|
- .. _trainer_ssl:
-
- AutoGL SSL Trainer
- ==================
-
- AutoGL project use ``trainer`` to implement the graph self-supervised
- methods. Currently, we only support the
- `GraphCL <https://proceedings.neurips.cc/paper/2020/hash/3fe230348e9a12c13120749e3f9fa4cd-Abstract.html>`__
- with semi-supervised downstream tasks:
-
- - ``GraphCLSemisupervisedTrainer`` using GraphCL algorithm for
- semi-supervised downstream tasks, the main interfaces are shown below
-
- - ``train(self, dataset, keep_valid_result=True)``: The function of
- training on the given dataset and keeping valid results
-
- - ``dataset``: the graph dataset used to be trained
-
- - ``keep_valid_result``: if ``True``, save the validation result
- after training. Only if ``keep_valid_result`` is ``True`` and
- after training, the method ``get_valid_score``,
- ``get_valid_predict_proba`` and ``get_valid_predict`` could
- output meaningful results.
-
- - ``predict(self, dataset, mask="test")``: The function of
- predicting on the given dataset
-
- - ``dataset``: the graph dataset used to be predicted
-
- - ``mask``: ``"train", "val" or "test"``, the dataset mask
-
- - ``predict_proba(self, dataset, mask="test", in_log_format=False)``:
- The function of predicting the probability on the given dataset.
-
- - ``dataset``: the graph dataset used to be predicted
-
- - ``mask``: ``"train", "val" or "test"``, the dataset mask
-
- - ``in_log_format``: if ``in_log_format`` is ``True``, the
- probability will be log format
-
- - ``evaluate(self, dataset, mask="val", feval=None)``: The function
- of evaluating the model on the given dataset and keeping valid
- result.
-
- - ``dataset``: the graph dataset used to be evaluated
-
- - ``mask``: ``"train", "val" or "test"``, the dataset mask
-
- - ``feval``: the evaluation method used in this function.
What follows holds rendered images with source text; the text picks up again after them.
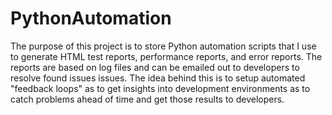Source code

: # PythonAutomation

The purpose of this project is to store Python automation scripts that I use to generate HTML test reports, performance reports, and error reports. The reports are based on log files and can be emailed out to developers to resolve found issues issues. The idea behind this is to setup automated "feedback loops" as to get insights into development environments as to catch problems ahead of time and get those results to developers.
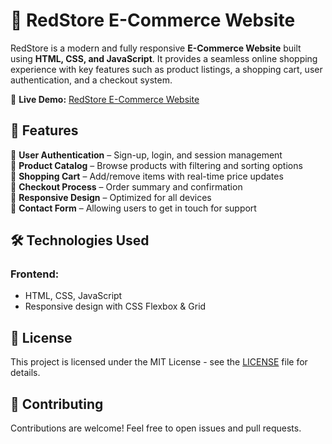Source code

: # 🏬 RedStore E-Commerce Website

RedStore is a modern and fully responsive **E-Commerce Website** built using **HTML, CSS, and JavaScript**. It provides a seamless online shopping experience with key features such as product listings, a shopping cart, user authentication, and a checkout system.

🔗 **Live Demo:** [RedStore E-Commerce Website](https://bhavsarhardeep.github.io/RedStore_E-Commerce_Website/)

## 📌 Features
🔹 **User Authentication** – Sign-up, login, and session management  
🔹 **Product Catalog** – Browse products with filtering and sorting options  
🔹 **Shopping Cart** – Add/remove items with real-time price updates  
🔹 **Checkout Process** – Order summary and confirmation  
🔹 **Responsive Design** – Optimized for all devices  
🔹 **Contact Form** – Allowing users to get in touch for support  

## 🛠️ Technologies Used

### Frontend:
- HTML, CSS, JavaScript  
- Responsive design with CSS Flexbox & Grid  

## 📜 License

This project is licensed under the MIT License - see the [LICENSE](LICENSE) file for details.

## 🤝 Contributing

Contributions are welcome! Feel free to open issues and pull requests.
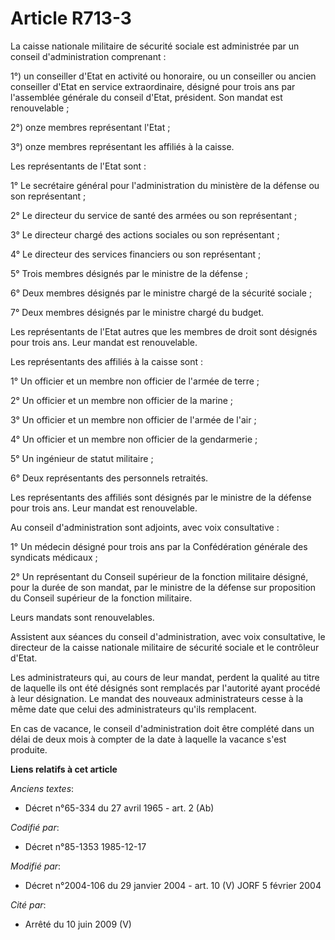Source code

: # Article R713-3

La caisse nationale militaire de sécurité sociale est administrée par un conseil d'administration comprenant :

1°) un conseiller d'Etat en activité ou honoraire, ou un conseiller ou ancien conseiller d'Etat en service extraordinaire,
désigné pour trois ans par l'assemblée générale du conseil d'Etat, président. Son mandat est renouvelable ;

2°) onze membres représentant l'Etat ;

3°) onze membres représentant les affiliés à la caisse.

Les représentants de l'Etat sont :

1° Le secrétaire général pour l'administration du ministère de la défense ou son représentant ;

2° Le directeur du service de santé des armées ou son représentant ;

3° Le directeur chargé des actions sociales ou son représentant ;

4° Le directeur des services financiers ou son représentant ;

5° Trois membres désignés par le ministre de la défense ;

6° Deux membres désignés par le ministre chargé de la sécurité sociale ;

7° Deux membres désignés par le ministre chargé du budget.

Les représentants de l'Etat autres que les membres de droit sont désignés pour trois ans. Leur mandat est renouvelable. 

Les représentants des affiliés à la caisse sont :

1° Un officier et un membre non officier de l'armée de terre ;

2° Un officier et un membre non officier de la marine ;

3° Un officier et un membre non officier de l'armée de l'air ;

4° Un officier et un membre non officier de la gendarmerie ;

5° Un ingénieur de statut militaire ;

6° Deux représentants des personnels retraités.

Les représentants des affiliés sont désignés par le ministre de la défense pour trois ans. Leur mandat est renouvelable. 

Au conseil d'administration sont adjoints, avec voix consultative :

1° Un médecin désigné pour trois ans par la Confédération générale des syndicats médicaux ;

2° Un représentant du Conseil supérieur de la fonction militaire désigné, pour la durée de son mandat, par le ministre de la
défense sur proposition du Conseil supérieur de la fonction militaire.

Leurs mandats sont renouvelables.

Assistent aux séances du conseil d'administration, avec voix consultative, le directeur de la caisse nationale militaire de
sécurité sociale et le contrôleur d'Etat. 

Les administrateurs qui, au cours de leur mandat, perdent la qualité au titre de laquelle ils ont été désignés sont remplacés
par l'autorité ayant procédé à leur désignation. Le mandat des nouveaux administrateurs cesse à la même date que celui des
administrateurs qu'ils remplacent. 

En cas de vacance, le conseil d'administration doit être complété dans un délai de deux mois à compter de la date à laquelle
la vacance s'est produite.

**Liens relatifs à cet article**

_Anciens textes_:

  - Décret n°65-334 du 27 avril 1965 - art. 2 (Ab)

_Codifié par_:

  - Décret n°85-1353 1985-12-17

_Modifié par_:

  - Décret n°2004-106 du 29 janvier 2004 - art. 10 (V) JORF 5 février 2004

_Cité par_:

  - Arrêté du 10 juin 2009 (V)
If
- ``feval`` is ``None``, it will use the ``feval`` given when
- initiate
-
- - ``get_valid_score(self, return_major=True)``: The function of
- getting valid scores after training.
-
- - ``return_major``: if ``return_major`` is ``True``, then return
- only consists of the major result.
-
- - ``get_valid_predict_proba(self)``: Get the prediction probability
- of the valid set after training.
-
- - ``get_valid_predict(self)``: Get the valid result after training
-
- Lazy Initialization
- -------------------
-
- Similar reason to :ref:model, we also use lazy initialization for all
- trainers. Only (part of) the hyper-parameters will be set when
- ``__init__()`` is called. The ``trainer`` will have its core ``model``
- only after ``initialize()`` is explicitly called, which will be done
- automatically in ``solver`` and ``duplicate_from_hyper_parameter()``,
- after all the hyper-parameters are set properly.
-
- For example, if you want to set ``gcn`` as encoder, a simple ``mlp`` as
- a decoder, and use ``mlp`` as a classifier to solve a graph
- classification problem, there are three steps you need to do.
-
- - First, import everything you need
-
- .. code:: python
-
- from autogl.module.train.ssl import GraphCLSemisupervisedTrainer
- from autogl.datasets import build_dataset_from_name, utils
- from autogl.datasets.utils.conversion import to_pyg_dataset as convert_dataset
-
- - Secondly, setup the hyper-parameters of the encoder, decoder and the
- classifier
-
- .. code:: python
-
- trainer_hp = {
- 'batch_size': 128,
- 'p_lr': 0.0001, # learning rate of pretraining stage
- 'p_weight_decay': 0, # weight decay of pretraining stage
- 'p_epoch': 100, # max epoch of pretraining stage
- 'p_early_stopping_round': 100, # early stopping round of pretraining stage
- 'f_lr': 0.0001, # learning rate of fine-tuning stage
- 'f_weight_decay': 0, # weight decay of fine-tuning stage
- 'f_epoch': 100, # max epoch of fine-tuning stage
- 'f_early_stopping_round': 100, # early stopping round of fine-tuning stage
- }
-
- encoder_hp = {
- 'num_layers': 3,
- 'hidden': [64, 128], # hidden dimensions, didn't need to set the dimension of final layer
- 'dropout': 0.5,
- 'act': 'relu',
- 'eps': 'false'
- }
-
- decoder_hp = {
- 'hidden': 64,
- 'act': 'relu',
- 'dropout': 0.5
- }
-
- prediction_head_hp = {
- 'hidden': 64,
- 'act': 'relu',
- 'dropout': 0.5
- }
-
- - Thirdly, use ``duplicate_from_hyper_parameter()``
-
- .. code:: python
-
- dataset = build_dataset_from_name('proteins')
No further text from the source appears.